Enquanto você dita a regra que ir no parque e caminhar é uma das maiores demonstrações de amor a si mesmo, eu imagino gigantes cactos te cobrindo, como se fossem a sua personalidade. Espinhosa, forte, mas bonita.
Eu sempre fui apaixonada por cactos, comprava-os no mercadinho e na feira de domingo. Tive de vários formatos, tamanhos, nomes. Eu não dava nome a eles, eu digo, nome científico.
Uma tarde eu resolvi catalogá-los, não tendo mais o que fazer. Hoje em dia, eu tenho sempre pressa, e não posso passar a tarde classificando cactos de estimação.

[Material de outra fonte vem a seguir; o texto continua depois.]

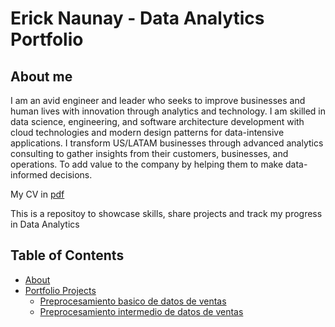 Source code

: # Erick Naunay - Data Analytics Portfolio

## About me

I am an avid engineer and leader who seeks to improve businesses and human lives with innovation through analytics and technology. I am skilled in data science, engineering, and software architecture development with cloud technologies and modern design patterns for data-intensive applications. I transform US/LATAM businesses through advanced analytics consulting to gather insights from their customers, businesses, and operations. To add value to the company by helping them to make data-informed decisions.

My CV in [pdf]()

This is a repositoy to showcase skills, share projects and track my progress in Data Analytics

## Table of Contents
- [About](https://github.com/ErickNaunay/data-analytics-portafolio/blob/master/README.md)
- [Portfolio Projects]()
    - [Preprocesamiento basico de datos de ventas](https://github.com/ErickNaunay/data-analytics-portafolio/tree/master/preprocesamiento-basico-ventas)
    - [Preprocesamiento intermedio de datos de ventas](https://github.com/ErickNaunay/data-analytics-portafolio/tree/master/preprocesamiento-intermedio-ventas)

Gostaria de me sentar perto de você novamente só para ver as estrelas. Para enroscar a mão em sua nuca, enquanto tento me esquecer de algum problema que eu estava tendo. Sempre assim, você sabe, as crises existenciais.
Podemos beber todo o conhaque, e eu nem gosto de conhaque, que existe nesse mundo. Podemos fazer comparações de beber conhaque a noite com passar a tarde se dedicando a plantas. È perda de tempo de qualquer modo, mas como você disse, não há demonstração maior de amor próprio.